子どもにはオナラがウケるだろうと思い、『ドレミのうた』の替え歌で全部の音階をオナラの音に変えた歌を披露したところ、ウケたのは最初の「ド」だけで、2つ目以降のオナラがすべてウケないという地獄を味わったこともあった。
いきなり全力でネタを始めると泣き出したりするし、一方的にネタをやるだけでは退屈してしまう。声を出させたり、ボールを投げさせたり、風船を使ったり、飽きさせないための工夫を繰り返してきた。
また、演出の中には「ためになる」という要素も入れた。子どもに早起きを勧めるヒーローや、洋菓子より和菓子の方が血糖値が上がりにくいという知識を教えてくれる「あずキング」というキャラクターを演じたこともあった。
早稲田大学卒も生かして
子どもにとってためになるという要素を入れておくと、保護者を喜ばせることができる。子どもをライブに連れて行くかどうかを判断するのは保護者の役目である。小島はそこにも配慮していた。
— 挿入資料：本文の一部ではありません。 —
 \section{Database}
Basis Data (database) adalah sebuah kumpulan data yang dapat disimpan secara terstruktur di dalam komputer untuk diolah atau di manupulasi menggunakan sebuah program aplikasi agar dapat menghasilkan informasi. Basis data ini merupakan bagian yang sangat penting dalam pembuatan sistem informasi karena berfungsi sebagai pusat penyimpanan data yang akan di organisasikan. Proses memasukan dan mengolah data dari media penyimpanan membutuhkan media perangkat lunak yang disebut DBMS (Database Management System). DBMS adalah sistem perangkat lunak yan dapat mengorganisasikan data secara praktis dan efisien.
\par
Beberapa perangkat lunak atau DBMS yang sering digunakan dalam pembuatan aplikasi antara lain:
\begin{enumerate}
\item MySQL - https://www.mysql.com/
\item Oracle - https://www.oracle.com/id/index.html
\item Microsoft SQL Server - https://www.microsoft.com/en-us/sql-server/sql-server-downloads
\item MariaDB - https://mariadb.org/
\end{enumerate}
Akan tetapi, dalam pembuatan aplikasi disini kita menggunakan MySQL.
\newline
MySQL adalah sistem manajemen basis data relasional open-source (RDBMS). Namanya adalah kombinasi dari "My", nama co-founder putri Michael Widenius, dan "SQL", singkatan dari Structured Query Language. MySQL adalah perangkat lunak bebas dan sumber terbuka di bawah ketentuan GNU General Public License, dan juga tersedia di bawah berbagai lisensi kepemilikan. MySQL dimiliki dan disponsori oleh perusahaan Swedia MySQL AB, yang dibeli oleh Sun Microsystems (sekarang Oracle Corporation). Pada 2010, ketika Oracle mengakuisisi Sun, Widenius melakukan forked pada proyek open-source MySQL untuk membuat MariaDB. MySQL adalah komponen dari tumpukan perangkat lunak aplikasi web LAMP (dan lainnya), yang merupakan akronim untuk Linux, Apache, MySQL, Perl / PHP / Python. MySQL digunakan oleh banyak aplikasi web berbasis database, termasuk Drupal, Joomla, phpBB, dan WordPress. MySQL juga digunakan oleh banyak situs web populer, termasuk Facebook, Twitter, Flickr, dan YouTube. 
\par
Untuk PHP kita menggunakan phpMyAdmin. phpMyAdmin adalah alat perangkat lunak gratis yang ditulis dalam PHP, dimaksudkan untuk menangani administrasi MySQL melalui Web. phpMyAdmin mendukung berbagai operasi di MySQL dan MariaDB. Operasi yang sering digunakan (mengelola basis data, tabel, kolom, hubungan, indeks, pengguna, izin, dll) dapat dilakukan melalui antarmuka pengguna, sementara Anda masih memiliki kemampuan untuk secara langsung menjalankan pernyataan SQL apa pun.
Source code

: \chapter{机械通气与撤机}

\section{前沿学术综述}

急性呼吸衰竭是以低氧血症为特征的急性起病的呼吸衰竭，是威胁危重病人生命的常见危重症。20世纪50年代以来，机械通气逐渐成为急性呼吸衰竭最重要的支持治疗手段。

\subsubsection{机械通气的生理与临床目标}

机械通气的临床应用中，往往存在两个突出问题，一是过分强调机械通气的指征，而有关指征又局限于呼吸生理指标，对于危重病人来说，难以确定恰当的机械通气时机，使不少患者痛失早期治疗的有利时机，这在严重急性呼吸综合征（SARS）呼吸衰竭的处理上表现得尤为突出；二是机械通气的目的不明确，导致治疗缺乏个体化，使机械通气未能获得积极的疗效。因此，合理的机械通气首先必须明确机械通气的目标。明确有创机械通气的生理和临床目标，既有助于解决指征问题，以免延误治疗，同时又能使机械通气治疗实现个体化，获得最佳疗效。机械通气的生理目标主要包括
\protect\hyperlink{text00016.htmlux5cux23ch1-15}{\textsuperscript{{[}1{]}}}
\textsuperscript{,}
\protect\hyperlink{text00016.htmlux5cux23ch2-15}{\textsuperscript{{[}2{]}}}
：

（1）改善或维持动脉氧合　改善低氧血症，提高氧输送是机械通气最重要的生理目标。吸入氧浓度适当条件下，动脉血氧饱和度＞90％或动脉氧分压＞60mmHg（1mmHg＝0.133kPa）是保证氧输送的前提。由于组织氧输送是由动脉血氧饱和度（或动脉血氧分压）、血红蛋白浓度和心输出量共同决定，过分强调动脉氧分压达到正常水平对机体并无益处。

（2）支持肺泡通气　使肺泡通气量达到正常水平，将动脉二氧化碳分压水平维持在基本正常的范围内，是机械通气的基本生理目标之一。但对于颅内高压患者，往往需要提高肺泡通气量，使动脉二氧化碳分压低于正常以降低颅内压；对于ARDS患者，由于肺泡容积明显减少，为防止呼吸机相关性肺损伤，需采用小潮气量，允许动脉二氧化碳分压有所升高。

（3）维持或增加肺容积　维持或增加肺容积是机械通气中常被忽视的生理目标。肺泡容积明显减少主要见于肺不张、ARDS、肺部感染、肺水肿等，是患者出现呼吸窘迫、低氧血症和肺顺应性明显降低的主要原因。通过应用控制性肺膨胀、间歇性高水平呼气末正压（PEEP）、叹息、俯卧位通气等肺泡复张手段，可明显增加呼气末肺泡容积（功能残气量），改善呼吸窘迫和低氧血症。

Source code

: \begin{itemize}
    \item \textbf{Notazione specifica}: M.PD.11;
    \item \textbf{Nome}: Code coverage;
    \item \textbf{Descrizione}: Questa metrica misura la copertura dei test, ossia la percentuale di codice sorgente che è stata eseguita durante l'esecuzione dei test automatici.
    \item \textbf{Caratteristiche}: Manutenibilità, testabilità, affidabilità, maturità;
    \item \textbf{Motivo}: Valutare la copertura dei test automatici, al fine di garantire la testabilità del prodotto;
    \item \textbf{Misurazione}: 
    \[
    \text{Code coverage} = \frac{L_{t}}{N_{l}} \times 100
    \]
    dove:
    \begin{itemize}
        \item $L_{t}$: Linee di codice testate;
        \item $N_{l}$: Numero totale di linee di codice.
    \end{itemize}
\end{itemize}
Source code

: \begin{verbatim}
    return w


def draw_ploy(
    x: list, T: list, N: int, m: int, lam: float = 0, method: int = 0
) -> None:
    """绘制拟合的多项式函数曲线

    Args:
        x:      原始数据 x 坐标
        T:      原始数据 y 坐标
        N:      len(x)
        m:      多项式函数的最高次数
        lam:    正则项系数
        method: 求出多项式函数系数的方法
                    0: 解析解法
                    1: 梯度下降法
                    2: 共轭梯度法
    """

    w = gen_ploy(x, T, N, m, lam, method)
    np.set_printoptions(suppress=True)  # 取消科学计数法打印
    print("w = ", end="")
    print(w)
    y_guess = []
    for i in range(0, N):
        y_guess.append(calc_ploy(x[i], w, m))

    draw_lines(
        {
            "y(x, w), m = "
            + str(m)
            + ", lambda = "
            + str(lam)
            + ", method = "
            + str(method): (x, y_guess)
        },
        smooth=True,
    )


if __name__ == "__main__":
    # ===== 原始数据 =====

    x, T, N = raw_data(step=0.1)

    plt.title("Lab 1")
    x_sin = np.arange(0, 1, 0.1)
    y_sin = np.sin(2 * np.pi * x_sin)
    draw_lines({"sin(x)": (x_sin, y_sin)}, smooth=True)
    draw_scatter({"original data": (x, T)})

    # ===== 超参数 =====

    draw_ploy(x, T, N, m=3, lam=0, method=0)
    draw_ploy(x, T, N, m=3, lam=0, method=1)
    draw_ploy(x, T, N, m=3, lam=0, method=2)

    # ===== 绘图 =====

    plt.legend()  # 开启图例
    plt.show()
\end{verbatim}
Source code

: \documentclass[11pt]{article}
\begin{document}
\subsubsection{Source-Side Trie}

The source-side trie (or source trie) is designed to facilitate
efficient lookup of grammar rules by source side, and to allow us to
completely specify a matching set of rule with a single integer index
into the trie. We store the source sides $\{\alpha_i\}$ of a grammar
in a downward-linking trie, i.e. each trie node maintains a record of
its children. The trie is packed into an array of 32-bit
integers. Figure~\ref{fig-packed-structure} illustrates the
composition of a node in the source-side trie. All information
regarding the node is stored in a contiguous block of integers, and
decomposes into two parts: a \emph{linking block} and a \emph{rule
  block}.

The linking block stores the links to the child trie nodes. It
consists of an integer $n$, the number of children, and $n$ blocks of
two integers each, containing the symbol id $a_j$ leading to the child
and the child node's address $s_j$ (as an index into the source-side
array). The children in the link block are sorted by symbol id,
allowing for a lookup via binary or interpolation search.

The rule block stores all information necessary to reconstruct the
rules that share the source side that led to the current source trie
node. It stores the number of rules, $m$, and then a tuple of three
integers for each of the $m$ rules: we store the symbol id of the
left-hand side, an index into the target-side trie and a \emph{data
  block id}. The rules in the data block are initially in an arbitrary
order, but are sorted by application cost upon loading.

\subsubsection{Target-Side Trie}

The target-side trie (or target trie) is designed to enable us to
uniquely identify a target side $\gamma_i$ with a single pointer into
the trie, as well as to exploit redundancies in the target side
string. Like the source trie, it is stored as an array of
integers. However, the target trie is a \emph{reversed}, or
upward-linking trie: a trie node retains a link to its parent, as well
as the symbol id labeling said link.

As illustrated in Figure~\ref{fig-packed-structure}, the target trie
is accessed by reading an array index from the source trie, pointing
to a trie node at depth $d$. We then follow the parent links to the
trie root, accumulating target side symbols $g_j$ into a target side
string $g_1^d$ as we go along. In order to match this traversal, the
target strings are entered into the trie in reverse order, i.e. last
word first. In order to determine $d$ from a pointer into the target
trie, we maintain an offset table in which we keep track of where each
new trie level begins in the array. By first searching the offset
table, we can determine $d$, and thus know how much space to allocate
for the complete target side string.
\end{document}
試行錯誤を繰り返しながら、小島は徐々に子ども向けの芸人として実績を作り、認知されるようになっていった。子ども向けのライブや営業活動は、多いときで年間100本以上にもなるという。
芸人としても地道にネタを作り続けて、2016年にはピン芸日本一を決める大会『R-1ぐらんぷり』で準優勝を果たした。
その後、新型コロナウイルスの感染が拡大すると、YouTubeで子ども向けの算数の授業動画を配信し始めた。子どもを相手にした活動を続けてきた経験と、早稲田大学出身の頭脳を生かして、わかりやすく面白い授業を行い、ここでも子どもたちの心をつかんだ。